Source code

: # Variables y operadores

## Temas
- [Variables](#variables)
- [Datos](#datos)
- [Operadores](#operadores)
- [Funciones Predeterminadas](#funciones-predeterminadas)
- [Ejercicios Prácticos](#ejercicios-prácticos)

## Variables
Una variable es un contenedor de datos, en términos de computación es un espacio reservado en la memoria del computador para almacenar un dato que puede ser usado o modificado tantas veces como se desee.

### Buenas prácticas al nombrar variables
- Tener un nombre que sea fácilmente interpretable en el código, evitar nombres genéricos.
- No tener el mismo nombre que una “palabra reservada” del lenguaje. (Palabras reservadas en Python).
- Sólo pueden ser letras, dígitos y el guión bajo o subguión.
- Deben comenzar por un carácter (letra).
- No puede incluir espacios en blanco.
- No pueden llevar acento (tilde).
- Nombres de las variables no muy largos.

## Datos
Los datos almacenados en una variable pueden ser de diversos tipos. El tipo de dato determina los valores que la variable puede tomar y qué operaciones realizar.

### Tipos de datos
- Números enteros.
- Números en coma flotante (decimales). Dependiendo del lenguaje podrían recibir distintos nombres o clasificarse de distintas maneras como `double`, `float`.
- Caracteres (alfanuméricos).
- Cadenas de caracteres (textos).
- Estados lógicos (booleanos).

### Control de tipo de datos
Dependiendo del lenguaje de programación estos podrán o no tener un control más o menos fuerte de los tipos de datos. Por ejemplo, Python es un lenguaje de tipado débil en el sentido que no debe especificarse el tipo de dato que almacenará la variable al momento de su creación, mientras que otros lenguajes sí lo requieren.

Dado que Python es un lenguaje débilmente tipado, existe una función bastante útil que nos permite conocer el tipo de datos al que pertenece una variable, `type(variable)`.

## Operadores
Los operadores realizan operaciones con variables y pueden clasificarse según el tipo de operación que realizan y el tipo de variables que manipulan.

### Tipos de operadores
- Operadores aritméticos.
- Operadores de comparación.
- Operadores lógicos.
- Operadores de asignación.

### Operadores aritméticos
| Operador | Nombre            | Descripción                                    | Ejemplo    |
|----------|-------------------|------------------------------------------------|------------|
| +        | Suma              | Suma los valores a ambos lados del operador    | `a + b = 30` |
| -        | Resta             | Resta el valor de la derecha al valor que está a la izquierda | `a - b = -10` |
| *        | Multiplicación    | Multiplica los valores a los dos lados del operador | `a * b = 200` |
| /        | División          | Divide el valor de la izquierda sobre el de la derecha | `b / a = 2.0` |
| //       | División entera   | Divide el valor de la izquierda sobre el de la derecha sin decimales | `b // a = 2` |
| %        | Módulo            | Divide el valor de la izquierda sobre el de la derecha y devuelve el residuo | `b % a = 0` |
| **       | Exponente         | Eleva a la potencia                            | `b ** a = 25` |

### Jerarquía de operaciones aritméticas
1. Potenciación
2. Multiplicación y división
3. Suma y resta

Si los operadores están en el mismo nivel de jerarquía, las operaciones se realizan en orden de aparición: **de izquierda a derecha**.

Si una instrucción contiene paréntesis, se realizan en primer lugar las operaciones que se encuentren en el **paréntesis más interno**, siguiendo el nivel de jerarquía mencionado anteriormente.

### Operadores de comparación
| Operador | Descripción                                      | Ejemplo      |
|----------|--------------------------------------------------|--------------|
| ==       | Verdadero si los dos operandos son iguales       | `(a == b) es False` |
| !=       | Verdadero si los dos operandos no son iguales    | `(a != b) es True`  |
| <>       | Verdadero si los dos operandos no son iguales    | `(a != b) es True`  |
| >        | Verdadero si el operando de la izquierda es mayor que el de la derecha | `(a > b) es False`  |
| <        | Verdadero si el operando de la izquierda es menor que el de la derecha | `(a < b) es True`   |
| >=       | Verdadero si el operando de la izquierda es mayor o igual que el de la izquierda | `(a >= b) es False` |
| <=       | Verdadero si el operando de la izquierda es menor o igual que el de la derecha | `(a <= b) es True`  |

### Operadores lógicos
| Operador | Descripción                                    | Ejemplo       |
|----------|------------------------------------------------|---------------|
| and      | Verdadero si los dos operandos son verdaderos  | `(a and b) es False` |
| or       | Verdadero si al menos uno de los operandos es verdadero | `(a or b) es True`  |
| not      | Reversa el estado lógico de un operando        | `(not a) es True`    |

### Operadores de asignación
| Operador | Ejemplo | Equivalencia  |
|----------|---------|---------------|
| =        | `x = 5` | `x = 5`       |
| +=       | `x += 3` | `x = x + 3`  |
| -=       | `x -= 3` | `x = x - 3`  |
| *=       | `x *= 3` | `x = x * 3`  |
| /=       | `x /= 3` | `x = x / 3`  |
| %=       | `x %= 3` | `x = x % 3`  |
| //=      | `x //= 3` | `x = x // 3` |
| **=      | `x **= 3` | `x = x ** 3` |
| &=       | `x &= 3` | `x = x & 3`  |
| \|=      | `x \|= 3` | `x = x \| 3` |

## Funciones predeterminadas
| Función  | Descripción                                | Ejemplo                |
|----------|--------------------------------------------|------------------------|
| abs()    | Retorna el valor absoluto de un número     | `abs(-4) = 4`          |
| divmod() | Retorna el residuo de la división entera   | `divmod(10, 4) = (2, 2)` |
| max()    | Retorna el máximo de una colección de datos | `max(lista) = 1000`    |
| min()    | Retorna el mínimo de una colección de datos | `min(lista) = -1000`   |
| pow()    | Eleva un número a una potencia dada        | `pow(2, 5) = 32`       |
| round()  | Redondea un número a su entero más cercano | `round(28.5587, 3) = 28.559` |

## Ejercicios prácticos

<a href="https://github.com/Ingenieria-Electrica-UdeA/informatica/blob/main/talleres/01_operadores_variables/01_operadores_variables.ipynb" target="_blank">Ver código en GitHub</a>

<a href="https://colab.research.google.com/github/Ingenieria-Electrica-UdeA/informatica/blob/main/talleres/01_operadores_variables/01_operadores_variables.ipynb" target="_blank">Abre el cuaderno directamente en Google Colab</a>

--- --- ---

▶ **Required action**
Work out how many lines in the material above hold the word "colección"; answer with the number only.

▶ **Task result**
2